▸ **About this task**
Leaving the pictures aside, restate all of the data exactly.

Records excerpted from a collection
####################

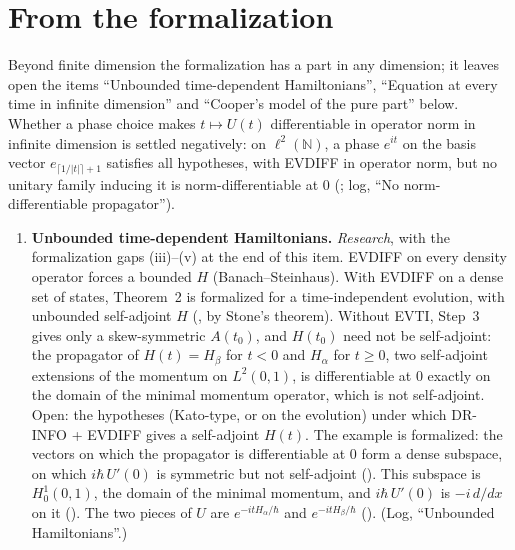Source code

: \documentclass[11pt]{article}
\begin{document}
\section*{From the formalization}
\noindent Beyond finite dimension the formalization has a part in any dimension; it leaves
open the items ``Unbounded time-dependent Hamiltonians'', ``Equation at every time in infinite
dimension'' and ``Cooper's model of the pure part'' below. Whether a phase choice makes $t\mapsto U(t)$
differentiable in operator norm in infinite dimension is settled negatively: on
$\ell^2(\mathbb{N})$, a phase $e^{it}$ on the basis vector $e_{\lceil 1/|t|\rceil+1}$ satisfies
all hypotheses, with EVDIFF in operator norm, but no unitary family inducing it is
norm-differentiable at $0$ (; log, ``No norm-differentiable
propagator'').
\begin{enumerate}
\item \textbf{Unbounded time-dependent Hamiltonians.} \emph{Research}, with the
  formalization gaps (iii)--(v) at the end of this item. EVDIFF on every density operator forces a
  bounded $H$ (Banach--Steinhaus). With EVDIFF on a dense set of states, Theorem~2 is formalized
  for a time-independent evolution, with unbounded self-adjoint $H$
  (, by Stone's theorem). Without EVTI, Step~3 gives only a
  skew-symmetric $A(t_0)$, and $H(t_0)$ need not be self-adjoint: the propagator of
  $H(t) = H_\beta$ for $t < 0$ and $H_\alpha$ for $t \ge 0$, two self-adjoint extensions of the
  momentum on $L^2(0,1)$, is differentiable at $0$ exactly on the domain of the minimal momentum
  operator, which is not self-adjoint. Open: the hypotheses (Kato-type, or on the evolution)
  under which DR-INFO + EVDIFF gives a self-adjoint $H(t)$. The example is formalized: the vectors
  on which the propagator is differentiable at $0$ form a dense subspace, on which
  $i\hbar\,U'(0)$ is symmetric but not self-adjoint ().
  This subspace is $H^1_0(0,1)$, the domain of the minimal momentum, and $i\hbar\,U'(0)$ is
  $-i\,d/dx$ on it (). The two pieces of $U$ are
  $e^{-itH_\alpha/\hbar}$ and $e^{-itH_\beta/\hbar}$
  ().
  (Log, ``Unbounded Hamiltonians''.)


\end{enumerate}
\end{document}

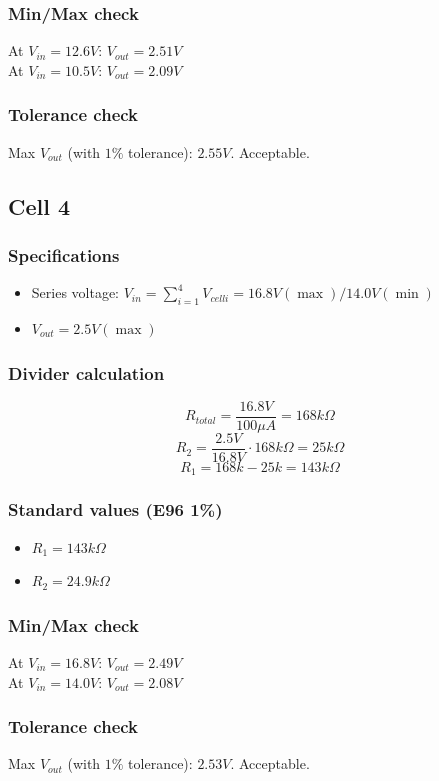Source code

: \documentclass{article}
\begin{document}
\subsubsection{Min/Max check}
At $V_{in} = 12.6V$: $V_{out} = 2.51V$ \\
At $V_{in} = 10.5V$: $V_{out} = 2.09V$

\subsubsection{Tolerance check}
Max $V_{out}$ (with $1\%$ tolerance): $2.55V$. Acceptable.

\subsection{Cell 4}
\subsubsection{Specifications}
\begin{itemize}
\item Series voltage: $V_{in} = \sum_{i=1}^{4} V_{celli} = 16.8V (\max) / 14.0V (\min)$
\item $V_{out} = 2.5V (\max)$
\end{itemize}

\subsubsection{Divider calculation}
$$R_{total} = \frac{16.8V}{100\mu A} = 168k\Omega$$
$$R_2 = \frac{2.5V}{16.8V} \cdot 168k\Omega = 25k\Omega$$
$$R_1 = 168k - 25k = 143k\Omega$$

\subsubsection{Standard values (E96 1\%)}
\begin{itemize}
\item $R_1 = 143k\Omega$
\item $R_2 = 24.9k\Omega$
\end{itemize}

\subsubsection{Min/Max check}
At $V_{in} = 16.8V$: $V_{out} = 2.49V$ \\
At $V_{in} = 14.0V$: $V_{out} = 2.08V$

\subsubsection{Tolerance check}
Max $V_{out}$ (with $1\%$ tolerance): $2.53V$. Acceptable.
\end{document}
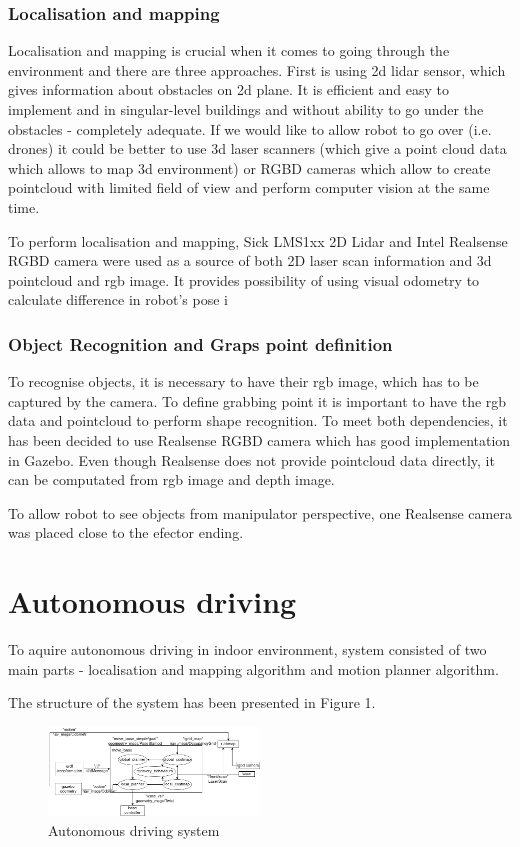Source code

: \documentclass[conference,a4paper]{IEEEtran}
\begin{document}
\subsubsection{Localisation and mapping}
Localisation and mapping is crucial when it comes to going through the environment and there are three approaches. First is using 2d lidar sensor, which gives information about obstacles on 2d plane. It is efficient and easy to implement and in  singular-level buildings and without 
ability to go under the obstacles - completely adequate. If we would like to allow robot to go over (i.e. drones) it could be better to use 3d laser scanners (which give a point cloud data which allows to map 3d environment) or RGBD cameras which allow to create 
pointcloud with limited field of view and perform computer vision at the same time.

To perform localisation and mapping, Sick LMS1xx 2D Lidar and Intel Realsense RGBD camera were used as a source of both 2D laser scan information and 3d pointcloud and rgb image. It provides possibility of using visual odometry to calculate difference in robot's pose i


\subsubsection{Object Recognition and Graps point definition}
To recognise objects, it is necessary to have their rgb image, which has to be captured by the camera. 
To define grabbing point it is important to have the rgb data and pointcloud to perform shape recognition. To meet both dependencies, it has been decided to use Realsense RGBD camera which has good implementation in Gazebo. Even though Realsense does not provide pointcloud data directly, it can be 
computated from rgb image and depth image.

To allow robot to see objects from manipulator perspective, one Realsense camera was placed close to the efector ending.

\section{Autonomous driving}
To aquire autonomous driving in indoor environment, system consisted of two main parts - localisation and mapping algorithm and motion planner algorithm.

The structure of the system has been presented in Figure 1.

\begin{figure}[ht]
  \includegraphics[width=0.5\textwidth]{img/navigation_scheme.png}
  \caption[navigation structure]{Autonomous driving system}
\end{figure}
\end{document}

####################

▸ **Solution for this task**
Source code

: \documentclass[11pt]{article}
\begin{document}
\section*{From the formalization}
\noindent Beyond finite dimension the formalization has a part in any dimension; it leaves
open the items ``Unbounded time-dependent Hamiltonians'', ``Equation at every time in infinite
dimension'' and ``Cooper's model of the pure part'' below. Whether a phase choice makes $t\mapsto U(t)$
differentiable in operator norm in infinite dimension is settled negatively: on
$\ell^2(\mathbb{N})$, a phase $e^{it}$ on the basis vector $e_{\lceil 1/|t|\rceil+1}$ satisfies
all hypotheses, with EVDIFF in operator norm, but no unitary family inducing it is
norm-differentiable at $0$ (; log, ``No norm-differentiable
propagator'').
\begin{enumerate}
\item \textbf{Unbounded time-dependent Hamiltonians.} \emph{Research}, with the
  formalization gaps (iii)--(v) at the end of this item. EVDIFF on every density operator forces a
  bounded $H$ (Banach--Steinhaus). With EVDIFF on a dense set of states, Theorem~2 is formalized
  for a time-independent evolution, with unbounded self-adjoint $H$
  (, by Stone's theorem). Without EVTI, Step~3 gives only a
  skew-symmetric $A(t_0)$, and $H(t_0)$ need not be self-adjoint: the propagator of
  $H(t) = H_\beta$ for $t < 0$ and $H_\alpha$ for $t \ge 0$, two self-adjoint extensions of the
  momentum on $L^2(0,1)$, is differentiable at $0$ exactly on the domain of the minimal momentum
  operator, which is not self-adjoint. Open: the hypotheses (Kato-type, or on the evolution)
  under which DR-INFO + EVDIFF gives a self-adjoint $H(t)$. The example is formalized: the vectors
  on which the propagator is differentiable at $0$ form a dense subspace, on which
  $i\hbar\,U'(0)$ is symmetric but not self-adjoint ().
  This subspace is $H^1_0(0,1)$, the domain of the minimal momentum, and $i\hbar\,U'(0)$ is
  $-i\,d/dx$ on it (). The two pieces of $U$ are
  $e^{-itH_\alpha/\hbar}$ and $e^{-itH_\beta/\hbar}$
  ().
  (Log, ``Unbounded Hamiltonians''.)


\end{enumerate}
\end{document}

Source code

: \documentclass{article}
\begin{document}
\subsubsection{Min/Max check}
At $V_{in} = 12.6V$: $V_{out} = 2.51V$ \\
At $V_{in} = 10.5V$: $V_{out} = 2.09V$

\subsubsection{Tolerance check}
Max $V_{out}$ (with $1\%$ tolerance): $2.55V$. Acceptable.

\subsection{Cell 4}
\subsubsection{Specifications}
\begin{itemize}
\item Series voltage: $V_{in} = \sum_{i=1}^{4} V_{celli} = 16.8V (\max) / 14.0V (\min)$
\item $V_{out} = 2.5V (\max)$
\end{itemize}

\subsubsection{Divider calculation}
$$R_{total} = \frac{16.8V}{100\mu A} = 168k\Omega$$
$$R_2 = \frac{2.5V}{16.8V} \cdot 168k\Omega = 25k\Omega$$
$$R_1 = 168k - 25k = 143k\Omega$$

\subsubsection{Standard values (E96 1\%)}
\begin{itemize}
\item $R_1 = 143k\Omega$
\item $R_2 = 24.9k\Omega$
\end{itemize}

\subsubsection{Min/Max check}
At $V_{in} = 16.8V$: $V_{out} = 2.49V$ \\
At $V_{in} = 14.0V$: $V_{out} = 2.08V$

\subsubsection{Tolerance check}
Max $V_{out}$ (with $1\%$ tolerance): $2.53V$. Acceptable.
\end{document}
Source code

: \documentclass[conference,a4paper]{IEEEtran}
\begin{document}
\subsubsection{Localisation and mapping}
Localisation and mapping is crucial when it comes to going through the environment and there are three approaches. First is using 2d lidar sensor, which gives information about obstacles on 2d plane. It is efficient and easy to implement and in  singular-level buildings and without 
ability to go under the obstacles - completely adequate. If we would like to allow robot to go over (i.e. drones) it could be better to use 3d laser scanners (which give a point cloud data which allows to map 3d environment) or RGBD cameras which allow to create 
pointcloud with limited field of view and perform computer vision at the same time.

To perform localisation and mapping, Sick LMS1xx 2D Lidar and Intel Realsense RGBD camera were used as a source of both 2D laser scan information and 3d pointcloud and rgb image. It provides possibility of using visual odometry to calculate difference in robot's pose i


\subsubsection{Object Recognition and Graps point definition}
To recognise objects, it is necessary to have their rgb image, which has to be captured by the camera. 
To define grabbing point it is important to have the rgb data and pointcloud to perform shape recognition. To meet both dependencies, it has been decided to use Realsense RGBD camera which has good implementation in Gazebo. Even though Realsense does not provide pointcloud data directly, it can be 
computated from rgb image and depth image.

To allow robot to see objects from manipulator perspective, one Realsense camera was placed close to the efector ending.

\section{Autonomous driving}
To aquire autonomous driving in indoor environment, system consisted of two main parts - localisation and mapping algorithm and motion planner algorithm.

The structure of the system has been presented in Figure 1.

\begin{figure}[ht]
  \includegraphics[width=0.5\textwidth]{img/navigation_scheme.png}
  \caption[navigation structure]{Autonomous driving system}
\end{figure}
\end{document}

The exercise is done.